= Flight of Butterflies =

Public art initiative in Chicago, Illinois

The Flight of Butterflies is a public art initiative located throughout the Chicago Parks District and along the city's Magnificent Mile. The exhibit programming debuted in April 2024 and is set to run through September 2025. Organized by the Peggy Notebaert Nature Museum in collaboration with The Magnificent Mile Association and Special Service Area 76, the exhibit features 29 large butterfly sculptures designed by local artists and community groups. The six-foot-tall sculptures are crafted from steel with aluminum wings, modeled after butterfly species such as the eastern tiger swallowtail and the state-threatened regal fritillary.

Flight of Butterflies aims to raise awareness about biodiversity and conservation through art. The Peggy Notebaert Nature Museum, renowned for its Judy Istock Butterfly Haven, home to over 1,000 free-flying butterflies, draws inspiration from its commitment to conservation efforts.

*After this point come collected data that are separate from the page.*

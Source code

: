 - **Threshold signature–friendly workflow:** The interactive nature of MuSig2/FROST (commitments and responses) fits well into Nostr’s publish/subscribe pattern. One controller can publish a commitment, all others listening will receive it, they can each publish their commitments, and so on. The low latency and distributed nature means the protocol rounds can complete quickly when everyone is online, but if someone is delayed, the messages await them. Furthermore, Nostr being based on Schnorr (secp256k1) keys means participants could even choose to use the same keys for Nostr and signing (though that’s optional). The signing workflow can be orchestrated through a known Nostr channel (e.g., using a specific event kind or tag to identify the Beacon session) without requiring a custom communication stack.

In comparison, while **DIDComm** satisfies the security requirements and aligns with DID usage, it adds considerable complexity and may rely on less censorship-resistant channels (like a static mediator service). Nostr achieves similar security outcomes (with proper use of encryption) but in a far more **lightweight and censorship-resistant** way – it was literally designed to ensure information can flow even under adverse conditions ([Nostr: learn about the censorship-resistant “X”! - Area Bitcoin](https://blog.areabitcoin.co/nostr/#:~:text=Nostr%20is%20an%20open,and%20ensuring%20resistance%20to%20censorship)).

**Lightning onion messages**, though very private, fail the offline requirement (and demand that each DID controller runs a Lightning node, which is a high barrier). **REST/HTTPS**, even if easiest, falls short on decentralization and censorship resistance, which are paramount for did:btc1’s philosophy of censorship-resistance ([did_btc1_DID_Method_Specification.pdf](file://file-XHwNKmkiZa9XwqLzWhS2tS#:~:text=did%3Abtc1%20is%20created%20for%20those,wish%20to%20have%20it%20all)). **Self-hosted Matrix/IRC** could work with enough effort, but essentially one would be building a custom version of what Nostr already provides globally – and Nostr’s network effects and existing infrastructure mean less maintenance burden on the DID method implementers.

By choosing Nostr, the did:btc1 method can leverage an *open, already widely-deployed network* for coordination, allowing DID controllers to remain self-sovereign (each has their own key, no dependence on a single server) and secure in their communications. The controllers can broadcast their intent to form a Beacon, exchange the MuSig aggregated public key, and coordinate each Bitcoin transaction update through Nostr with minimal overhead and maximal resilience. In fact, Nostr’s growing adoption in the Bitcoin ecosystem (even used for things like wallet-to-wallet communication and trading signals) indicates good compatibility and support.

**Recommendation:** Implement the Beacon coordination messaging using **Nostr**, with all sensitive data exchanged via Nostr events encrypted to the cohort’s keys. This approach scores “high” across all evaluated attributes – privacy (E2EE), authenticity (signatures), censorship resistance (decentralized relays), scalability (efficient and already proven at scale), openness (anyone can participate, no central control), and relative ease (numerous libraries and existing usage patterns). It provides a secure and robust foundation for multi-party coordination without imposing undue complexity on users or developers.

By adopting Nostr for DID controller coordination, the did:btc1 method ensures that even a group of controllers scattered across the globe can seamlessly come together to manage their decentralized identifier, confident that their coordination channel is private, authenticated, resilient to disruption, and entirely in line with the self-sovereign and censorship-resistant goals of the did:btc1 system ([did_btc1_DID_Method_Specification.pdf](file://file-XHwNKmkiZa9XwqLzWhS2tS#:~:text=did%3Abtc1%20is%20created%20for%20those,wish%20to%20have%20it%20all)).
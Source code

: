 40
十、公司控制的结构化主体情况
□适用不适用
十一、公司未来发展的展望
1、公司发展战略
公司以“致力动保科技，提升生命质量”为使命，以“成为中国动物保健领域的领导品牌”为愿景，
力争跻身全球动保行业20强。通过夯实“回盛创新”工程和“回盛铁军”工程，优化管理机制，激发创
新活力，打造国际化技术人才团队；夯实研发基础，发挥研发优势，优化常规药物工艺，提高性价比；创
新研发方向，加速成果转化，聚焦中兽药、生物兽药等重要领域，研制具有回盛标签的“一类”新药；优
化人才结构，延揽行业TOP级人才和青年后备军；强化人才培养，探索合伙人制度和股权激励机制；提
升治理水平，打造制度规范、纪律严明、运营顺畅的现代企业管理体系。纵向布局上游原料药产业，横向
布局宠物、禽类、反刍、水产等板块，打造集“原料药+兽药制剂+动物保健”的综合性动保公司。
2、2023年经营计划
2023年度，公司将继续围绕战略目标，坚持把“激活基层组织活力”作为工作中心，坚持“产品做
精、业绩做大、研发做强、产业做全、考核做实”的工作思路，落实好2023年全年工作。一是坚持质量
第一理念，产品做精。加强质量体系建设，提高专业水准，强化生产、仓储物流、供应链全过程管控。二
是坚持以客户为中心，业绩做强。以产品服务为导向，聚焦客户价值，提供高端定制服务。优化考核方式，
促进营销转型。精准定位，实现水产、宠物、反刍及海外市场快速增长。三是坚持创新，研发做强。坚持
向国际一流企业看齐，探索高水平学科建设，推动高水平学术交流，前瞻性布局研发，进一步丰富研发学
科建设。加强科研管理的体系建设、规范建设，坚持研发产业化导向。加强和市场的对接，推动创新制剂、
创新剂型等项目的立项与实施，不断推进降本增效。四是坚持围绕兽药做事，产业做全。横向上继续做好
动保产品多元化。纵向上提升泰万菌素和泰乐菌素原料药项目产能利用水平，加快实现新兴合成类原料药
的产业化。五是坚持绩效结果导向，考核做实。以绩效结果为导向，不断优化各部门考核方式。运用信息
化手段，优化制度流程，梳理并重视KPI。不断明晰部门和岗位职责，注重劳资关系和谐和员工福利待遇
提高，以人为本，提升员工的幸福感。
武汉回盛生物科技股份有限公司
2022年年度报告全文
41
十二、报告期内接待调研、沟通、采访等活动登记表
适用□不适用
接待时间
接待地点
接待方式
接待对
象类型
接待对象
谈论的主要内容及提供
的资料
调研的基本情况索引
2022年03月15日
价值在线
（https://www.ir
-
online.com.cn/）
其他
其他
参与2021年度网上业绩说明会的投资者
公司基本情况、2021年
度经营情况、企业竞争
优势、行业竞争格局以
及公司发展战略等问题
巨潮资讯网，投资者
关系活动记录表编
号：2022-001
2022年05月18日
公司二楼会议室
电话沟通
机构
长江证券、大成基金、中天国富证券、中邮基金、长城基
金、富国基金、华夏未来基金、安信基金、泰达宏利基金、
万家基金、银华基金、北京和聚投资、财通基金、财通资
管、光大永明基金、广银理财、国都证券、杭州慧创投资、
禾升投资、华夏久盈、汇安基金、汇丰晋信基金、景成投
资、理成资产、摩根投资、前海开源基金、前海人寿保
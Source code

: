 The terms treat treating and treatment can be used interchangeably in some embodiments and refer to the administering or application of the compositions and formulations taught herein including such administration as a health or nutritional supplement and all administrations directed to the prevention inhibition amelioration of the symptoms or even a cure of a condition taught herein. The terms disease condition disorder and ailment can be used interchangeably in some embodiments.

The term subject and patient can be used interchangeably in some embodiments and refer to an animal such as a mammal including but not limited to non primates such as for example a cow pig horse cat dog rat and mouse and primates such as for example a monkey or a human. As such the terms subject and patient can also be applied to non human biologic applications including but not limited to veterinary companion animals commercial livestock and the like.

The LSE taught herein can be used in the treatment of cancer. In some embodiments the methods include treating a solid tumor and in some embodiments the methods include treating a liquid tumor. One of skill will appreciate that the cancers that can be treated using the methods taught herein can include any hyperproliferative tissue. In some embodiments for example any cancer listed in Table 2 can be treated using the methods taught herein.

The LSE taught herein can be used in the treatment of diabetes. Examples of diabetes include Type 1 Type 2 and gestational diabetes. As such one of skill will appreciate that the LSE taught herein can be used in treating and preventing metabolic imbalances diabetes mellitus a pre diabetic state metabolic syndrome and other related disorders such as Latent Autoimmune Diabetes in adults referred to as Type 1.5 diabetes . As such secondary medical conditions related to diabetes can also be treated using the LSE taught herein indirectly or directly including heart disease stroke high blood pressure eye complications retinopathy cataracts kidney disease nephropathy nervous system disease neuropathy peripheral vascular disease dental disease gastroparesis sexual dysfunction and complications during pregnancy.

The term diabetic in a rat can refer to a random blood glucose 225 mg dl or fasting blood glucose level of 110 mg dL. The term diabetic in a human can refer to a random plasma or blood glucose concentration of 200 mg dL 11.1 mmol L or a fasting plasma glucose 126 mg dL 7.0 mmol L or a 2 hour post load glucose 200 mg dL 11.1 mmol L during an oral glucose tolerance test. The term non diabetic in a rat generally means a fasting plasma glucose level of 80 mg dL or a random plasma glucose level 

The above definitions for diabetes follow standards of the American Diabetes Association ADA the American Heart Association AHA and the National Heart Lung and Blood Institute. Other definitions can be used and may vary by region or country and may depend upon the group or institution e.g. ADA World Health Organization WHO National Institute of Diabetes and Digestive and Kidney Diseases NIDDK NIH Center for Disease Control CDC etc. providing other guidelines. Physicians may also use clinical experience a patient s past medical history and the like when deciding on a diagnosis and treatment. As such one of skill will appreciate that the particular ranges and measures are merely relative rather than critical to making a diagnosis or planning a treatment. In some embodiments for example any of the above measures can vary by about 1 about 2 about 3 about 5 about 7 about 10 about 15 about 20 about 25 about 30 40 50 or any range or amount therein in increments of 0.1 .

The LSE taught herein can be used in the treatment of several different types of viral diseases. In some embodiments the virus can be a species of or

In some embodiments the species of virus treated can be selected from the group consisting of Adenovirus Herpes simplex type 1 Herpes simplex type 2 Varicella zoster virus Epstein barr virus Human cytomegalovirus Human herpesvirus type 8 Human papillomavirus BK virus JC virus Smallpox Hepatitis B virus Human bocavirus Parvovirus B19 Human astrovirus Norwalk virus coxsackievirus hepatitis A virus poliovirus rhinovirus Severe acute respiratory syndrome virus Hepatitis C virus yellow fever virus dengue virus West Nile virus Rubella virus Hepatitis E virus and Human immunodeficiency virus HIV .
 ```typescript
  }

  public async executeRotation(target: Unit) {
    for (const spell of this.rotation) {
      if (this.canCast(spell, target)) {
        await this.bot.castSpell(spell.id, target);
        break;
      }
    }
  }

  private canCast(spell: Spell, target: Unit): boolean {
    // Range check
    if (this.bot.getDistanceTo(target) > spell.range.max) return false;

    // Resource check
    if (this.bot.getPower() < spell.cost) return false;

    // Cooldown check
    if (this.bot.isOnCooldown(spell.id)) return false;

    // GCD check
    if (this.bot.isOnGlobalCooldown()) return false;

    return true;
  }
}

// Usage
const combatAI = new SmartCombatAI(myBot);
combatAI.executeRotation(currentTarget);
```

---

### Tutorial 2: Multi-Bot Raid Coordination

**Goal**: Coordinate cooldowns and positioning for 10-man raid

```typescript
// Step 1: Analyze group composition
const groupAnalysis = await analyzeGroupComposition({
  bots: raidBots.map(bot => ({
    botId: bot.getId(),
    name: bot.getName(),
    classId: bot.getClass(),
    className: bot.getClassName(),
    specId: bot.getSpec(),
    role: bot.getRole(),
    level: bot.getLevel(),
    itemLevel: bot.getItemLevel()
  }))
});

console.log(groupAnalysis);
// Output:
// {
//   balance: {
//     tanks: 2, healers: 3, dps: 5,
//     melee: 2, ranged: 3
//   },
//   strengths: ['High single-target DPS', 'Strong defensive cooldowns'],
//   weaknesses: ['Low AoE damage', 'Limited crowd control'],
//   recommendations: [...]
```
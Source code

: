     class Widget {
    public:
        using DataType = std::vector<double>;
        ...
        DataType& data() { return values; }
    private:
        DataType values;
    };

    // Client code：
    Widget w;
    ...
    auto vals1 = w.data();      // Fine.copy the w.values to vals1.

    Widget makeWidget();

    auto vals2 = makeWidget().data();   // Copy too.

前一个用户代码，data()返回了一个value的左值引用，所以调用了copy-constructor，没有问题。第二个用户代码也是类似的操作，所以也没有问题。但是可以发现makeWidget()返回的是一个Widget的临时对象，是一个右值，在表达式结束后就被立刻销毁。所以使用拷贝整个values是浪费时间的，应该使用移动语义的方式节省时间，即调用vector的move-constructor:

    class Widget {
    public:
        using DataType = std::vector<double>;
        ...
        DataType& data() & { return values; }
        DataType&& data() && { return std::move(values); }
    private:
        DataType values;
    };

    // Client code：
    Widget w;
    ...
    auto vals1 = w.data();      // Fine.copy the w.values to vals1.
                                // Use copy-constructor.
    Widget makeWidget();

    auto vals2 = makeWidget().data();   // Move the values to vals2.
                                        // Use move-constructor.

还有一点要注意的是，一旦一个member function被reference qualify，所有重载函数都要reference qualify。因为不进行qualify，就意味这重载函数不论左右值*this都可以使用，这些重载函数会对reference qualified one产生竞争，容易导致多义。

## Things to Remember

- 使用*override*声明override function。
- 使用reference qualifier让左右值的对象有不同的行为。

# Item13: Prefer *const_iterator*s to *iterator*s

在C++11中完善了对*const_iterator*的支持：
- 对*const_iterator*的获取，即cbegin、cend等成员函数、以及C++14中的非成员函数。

Each sculpture serves not only as a work of art but also as a call to action, encouraging viewers to consider their own role in conservation.

This city-wide exhibit initially featured sculptures along Michigan Avenue, with plans to later rotate the works to various locations throughout Chicago, including parks such as Garfield Park, Humboldt Park, and Lincoln Park. The initiative brings together a variety of partners, including CNL Projects, the Chicago Park District, and ChiLab Studio. Financial backing from Tullman Community Ventures further enabled the execution of the project.

== Exhibit features ==
The city-wide exhibit features 29 large butterfly sculptures placed in strategic locations across Chicago, including the Magnificent Mile, Jane M. Byrne Plaza, and various city parks such as Garfield Park, Humboldt Park, and Lincoln Park.

The six-foot-tall sculptures are designed by a diverse group of local artists and community groups, who modeled them after butterfly species like the eastern tiger swallowtail and the state-threatened regal fritillary. The sculptures are made from steel bases with cast metal bodies and aluminum wings, making them both visually striking and durable.

The exhibit is supported by the augmented reality (AR) butterfly experience. By scanning QR codes placed at each butterfly sculpture, users can activate the AR experience directly on their smartphones. This feature leverages the front-facing camera to superimpose virtual butterflies into the real-world environment.

== Magnificent Mile ==
The Flight of Butterflies exhibit on the Magnificent Mile features ten butterfly sculptures placed along Michigan Avenue, with specific spots including Pioneer Court, the Ritz-Carlton, and Water Tower Place. Other notable locations feature the sculptures, such as the planter bed at 625 North Michigan Avenue, where the piece "Map to Migration" by Rubén Aguirre is displayed, and Jane Byrne Park, which hosts a sculpture by the Englewood Arts Collective.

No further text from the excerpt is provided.